All in all, it seemed that the only way the cryptocurrency industry could go was upwards, one had to look no further than the kind of progress that it had made in the last two months of 2017.

However, the cryptocurrency community started feeling a few jolts in the structure of those dreams when Bitcoin and other cryptocurrencies’ value began to drop following the precarious rumors of a ban from South Korea– which proved to be ineffectual at the end with the country only implementing regulations in its territory.

But those rumors and other factors did leave lasting damage by the looks of it, as only this week, the overall value for Bitcoin dropped to its lowest, below $6,000, since November 2017.

This has caused current and potential investors alike to feel apprehensive. The Bitcoin that they had thought and heard predictions of hitting $100,000 by the end of the year is now not even at the 10 percent of that value, and needless to say, it does not look good for anyone who had high hopes from it.

However, a few experts suggest that not all hope is lost.

According to them, Bitcoin still has the potential to hit at least $50,000 shortly, and the overall cryptocurrency market might go on to hit an unparalleled value of $1 trillion.

And how exactly can this feat be achieved?

Corresponding with CNBC, the experts suggested that various factors would contribute to the next phase of success for cryptocurrencies, including Bitcoin.

According to Thomas Glucksmann, a high official from popular cryptocurrency exchange Gatecoin, new technology updates, the potential for significant future investment, and cryptocurrency institutions operating under regulations and adding credibility to their trade will all contribute towards these predictions coming true.

The technology updates allude towards major improvements in the form of Ethereum’s sharding, Bitcoin’s Lightning Network, and upcoming features of interconnected blockchain networks such as Aion; while the future investments could come from cryptocurrency based financial products.

Glucksmann stated that considering these factors, “there is no reason why we couldn’t see bitcoin pushing $50,000 by December.”

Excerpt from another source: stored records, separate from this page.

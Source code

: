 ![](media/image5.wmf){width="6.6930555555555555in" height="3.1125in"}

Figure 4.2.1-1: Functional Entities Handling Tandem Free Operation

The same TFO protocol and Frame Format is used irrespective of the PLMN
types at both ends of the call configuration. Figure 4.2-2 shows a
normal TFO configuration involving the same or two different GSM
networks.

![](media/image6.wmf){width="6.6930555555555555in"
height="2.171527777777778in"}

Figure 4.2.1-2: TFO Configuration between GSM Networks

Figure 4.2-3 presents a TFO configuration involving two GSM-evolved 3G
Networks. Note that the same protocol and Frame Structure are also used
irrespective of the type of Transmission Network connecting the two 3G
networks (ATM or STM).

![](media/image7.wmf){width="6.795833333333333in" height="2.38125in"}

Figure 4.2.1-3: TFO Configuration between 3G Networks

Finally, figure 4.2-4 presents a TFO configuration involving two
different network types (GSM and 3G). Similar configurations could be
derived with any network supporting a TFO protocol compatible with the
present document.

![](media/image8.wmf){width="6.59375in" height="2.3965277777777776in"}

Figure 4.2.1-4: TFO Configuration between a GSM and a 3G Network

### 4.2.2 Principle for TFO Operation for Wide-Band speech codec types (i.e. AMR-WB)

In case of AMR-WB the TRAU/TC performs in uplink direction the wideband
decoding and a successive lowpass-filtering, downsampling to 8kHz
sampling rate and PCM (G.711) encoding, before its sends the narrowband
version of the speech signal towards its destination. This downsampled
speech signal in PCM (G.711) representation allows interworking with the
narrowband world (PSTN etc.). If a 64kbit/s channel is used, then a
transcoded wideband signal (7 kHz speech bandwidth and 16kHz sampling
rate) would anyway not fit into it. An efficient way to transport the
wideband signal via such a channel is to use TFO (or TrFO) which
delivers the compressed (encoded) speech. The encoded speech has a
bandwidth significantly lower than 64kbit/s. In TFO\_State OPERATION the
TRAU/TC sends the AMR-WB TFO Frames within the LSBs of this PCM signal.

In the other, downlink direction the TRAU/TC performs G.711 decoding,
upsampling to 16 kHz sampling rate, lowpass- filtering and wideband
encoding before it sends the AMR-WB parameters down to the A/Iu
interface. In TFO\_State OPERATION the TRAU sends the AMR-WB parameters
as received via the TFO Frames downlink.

Another expert, Jamie Burke, who is the CEO of a blockchain-centered venture capital company called Outlier Ventures, mentioned that the market is bound to go up, which could start as soon as this month. He further stated that while the rise and pace will be reminiscent of last year’s progress, this one could be more permanent than seasonal.

Burke mentioned:

“We believe after February the market will likely go on a bull run comparative if not greater than last year potentially reaching the trillion-dollar mark before a proper crypto winter sets in where the market becomes more focused on proper market fundamentals.”

While the cryptocurrency community hopes that this is true, no immediate significant rise is being noticed after the end of the first week of February.

That being said, the improvements in some avenues have been noticeable. The recent statement from the Chairman of Commodity Futures Trading Commission (CFTC) which spoke positively of cryptocurrency helped the community obtain some credibility, and that could work towards increasing the overall value of the market in the future.

It would also be prudent to note that these are not the only experts who are predicting a bullish run for Bitcoin and an overall increase in market value for all cryptocurrencies as a result.

As mentioned above, Kay Van-Petersen, the same individual who had suggested Bitcoin’s unprecedented rise to the top in 2016 when nobody could have thought of it, had stated a few weeks ago that Bitcoin could easily hit $100,000 by the end of this year. It remains to be seen where we could go from here.